И.Я.: Однако Чехословакия распалась тихо и мирно.
К.Б.: Это другое дело: там был симбиоз двунационального государства, и чем дальше, тем хуже они ладили между собой. А я имею в виду феномен национального государства. В России — будем смотреть правде в глаза — в преобладающей мере сохраняется психология национального, а не многонационального государства. Двадцать процентов населения не-русских национальностей акцентируют многонациональный, федеративный характер своего государства, а из 80 процентов русских подавляющее большинство считают его национальным. Кстати, именно этот факт позволил многим смириться с распадом Союза: уступка пространства компенсировалась укреплением русской идентичности в рамках нового государства — России. Поэтому дальше “делиться” россияне не намерены.

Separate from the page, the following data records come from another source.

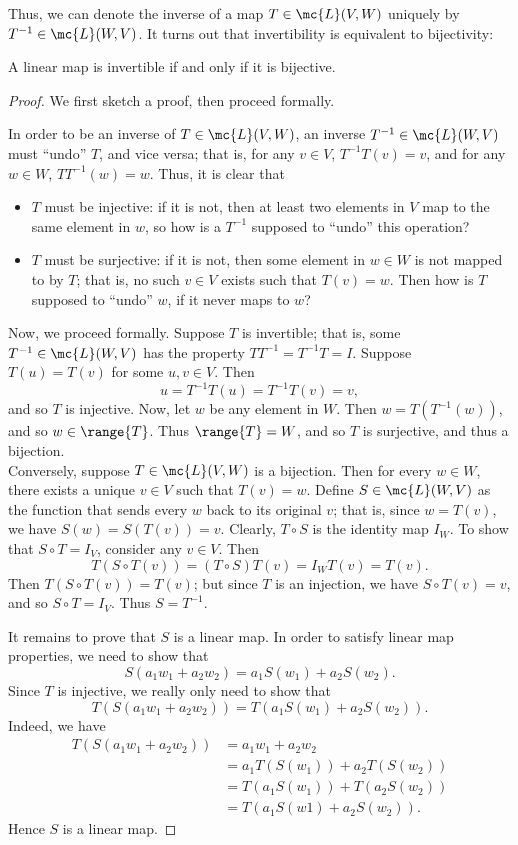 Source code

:\documentclass[math0540-lecture-notes.tex]{subfiles}
\begin{document}
Thus, we can denote the inverse of a map $T\in \mc{L}(V,W)$ uniquely by $T^{-1}\in \mc{L}(W,V)$. It
turns out that invertibility is equivalent to bijectivity:
\begin{proposition}[]{}
  A linear map is invertible if and only if it is bijective.
\end{proposition}
\begin{proof}[Proof]
  We first sketch a proof, then proceed formally.

  In order to be an inverse of $T \in \mc{L}(V,W)$, an inverse $T ^{-1}\in \mc{L}(W,V)$ must
  ``undo'' $T$, and vice versa; that is, for any $v\in V$, $T^{-1}T(v)=v$, and for any $w\in W$,
  $TT^{-1}(w)=w$. Thus, it is clear that
  \begin{itemize}
    \item $T$ must be injective: if it is not, then at least two elements in $V$ map to the same
      element in $w$, so how is a $T^{-1}$ supposed to ``undo'' this operation?
    \item $T$ must be surjective: if it is not, then some element in $w\in W$ is not mapped to by
      $T$; that is, no such $v\in V$ exists such that $T(v)=w$. Then how is $T$ supposed to ``undo''
      $w$, if it never maps to $w$?
  \end{itemize}

  Now, we proceed formally. Suppose $T$ is invertible; that is, some $T^{-1}\in \mc{L}(W,V)$ has the
  property $TT^{-1}=T^{-1}T=I$. Suppose $T(u)=T(v)$ for some $u,v\in V$. Then \[
    u=T^{-1}T(u)=T^{-1}T(v)=v
  ,\] and so $T$ is injective. Now, let $w$ be any element in $W$. Then $w=T(T^{-1}(w))$, and so
  $w\in \range{T}$. Thus $\range{T}=W$, and so $T$ is surjective, and thus a bijection.\\

  Conversely, suppose $T\in \mc{L}(V,W)$ is a bijection. Then for every $w\in W$, there exists a
  unique $v\in V$ such that $T(v)=w$. Define $S\in \mc{L}(W,V)$ as the function that sends every
  $w$ back to its original $v$; that is, since $w=T(v)$, we have $S(w)=S(T(v))=v$. Clearly, $T\circ
  S$ is the identity map $I_W$. To show that $S\circ T=I_V$, consider any $v\in V$. Then \[
    T(S\circ T(v))=(T\circ S)T(v)=I_WT(v)=T(v)
  .\] Then $T(S\circ T(v))=T(v)$; but since $T$ is an injection, we have $S\circ T(v)=v$, and so
  $S\circ T=I_V$. Thus $S=T^{-1}$.

  It remains to prove that $S$ is a linear map. In order to satisfy linear map properties, we need
  to show that \[
    S(a_1w_1+a_2w_2)=a_1S(w_1)+a_2S(w_2)
  .\] Since $T$ is injective, we really only need to show that \[
    T(S(a_1w_1+a_2w_2))=T(a_1S(w_1)+a_2S(w_2))
  .\] Indeed, we have
  \begin{align*}
    T(S(a_1w_1+a_2w_2))&= a_1w_1+a_2w_2 \\
                       &= a_1T(S(w_1))+a_2T(S(w_2)) \\
                       &= T(a_1S(w_1))+T(a_2S(w_2)) \\
                       &= T(a_1S(w1)+a_2S(w_2))
  .\end{align*} Hence $S$ is a linear map.
\end{proof}
\end{document}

Психологическая невозможность дальнейшего “отступления”, думаю, тоже предопределяет невозможность утраты территорий Сибири. Когда японцы предлагают нам безумные суммы за четыре, пусть очень красивых, но все же камня, наши правители говорят нет, хотя, полагаю, внутренне некоторые политики хотели бы эти суммы оприходовать, а главное — снять территориальную проблему, мешающую развитию нормальных отношений с Японией, которая является второй экономической державой мира.
И.Д.: Все же очень не хочется верить, что сохранение Сибири в качестве российской территории обусловлено лишь объективными гео-политико-экономическими факторами. Неужели руководство страны не должно и не может предпринять определенные сознательные усилия для более интенсивного освоения, развития этой территории и улучшения качества жизни ее населения?
К.Б.: Еще Ломоносов не уставал повторять: богатство России будет прирастать Сибирью. К сожалению, несмотря на массу красивых слов, и в советские времена, и теперь Сибирь продолжает восприниматься слишком многими в Центре как сырьевой придаток. Отсутствует комплексная долгосрочная стратегия ее развития. Вернее, быть может, на бумаге такая стратегия и существует, но тот факт, что ни я, ни девяносто процентов ваших читателей о ней не ведают, говорит лишь об одном: об отсутствии политической воли придать этой стратегии абсолютно приоритетный характер. Действительно, если мы хотим не только формально удержать Сибирь под своим суверенитетом, а фактически владеть и распоряжаться ею, закрепить ее за собой необратимо, пора переходить от присваивающего к расширенно воспроизводящему и обустраивающему типу хозяйствования на этой обширной территории.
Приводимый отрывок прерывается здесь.